■ Work required
Starting with the first line of the data that follows, transcribe every line verbatim until the line containing "[num_digital, denum_digital] = bilinear(num,denum,Fe2,fc);" has been transcribed.

■ Source data
----

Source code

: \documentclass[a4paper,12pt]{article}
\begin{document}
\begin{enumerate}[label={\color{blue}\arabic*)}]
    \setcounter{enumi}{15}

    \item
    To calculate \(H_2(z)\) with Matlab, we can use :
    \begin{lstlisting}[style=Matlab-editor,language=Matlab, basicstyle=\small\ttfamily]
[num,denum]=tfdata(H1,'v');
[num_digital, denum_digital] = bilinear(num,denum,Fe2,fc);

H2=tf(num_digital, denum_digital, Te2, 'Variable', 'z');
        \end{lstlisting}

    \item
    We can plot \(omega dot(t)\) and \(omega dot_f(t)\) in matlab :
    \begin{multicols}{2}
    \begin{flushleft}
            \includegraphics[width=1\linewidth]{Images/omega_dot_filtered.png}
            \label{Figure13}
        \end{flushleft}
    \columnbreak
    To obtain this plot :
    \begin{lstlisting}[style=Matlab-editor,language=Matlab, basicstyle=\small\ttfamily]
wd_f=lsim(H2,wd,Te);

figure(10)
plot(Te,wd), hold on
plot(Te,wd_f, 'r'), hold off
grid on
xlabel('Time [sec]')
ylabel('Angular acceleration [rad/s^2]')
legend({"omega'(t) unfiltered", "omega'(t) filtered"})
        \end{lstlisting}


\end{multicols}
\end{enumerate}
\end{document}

----

■ Task response
Source code

: \documentclass[a4paper,12pt]{article}
\begin{document}
\begin{enumerate}[label={\color{blue}\arabic*)}]
    \setcounter{enumi}{15}

    \item
    To calculate \(H_2(z)\) with Matlab, we can use :
    \begin{lstlisting}[style=Matlab-editor,language=Matlab, basicstyle=\small\ttfamily]
[num,denum]=tfdata(H1,'v');
[num_digital, denum_digital] = bilinear(num,denum,Fe2,fc);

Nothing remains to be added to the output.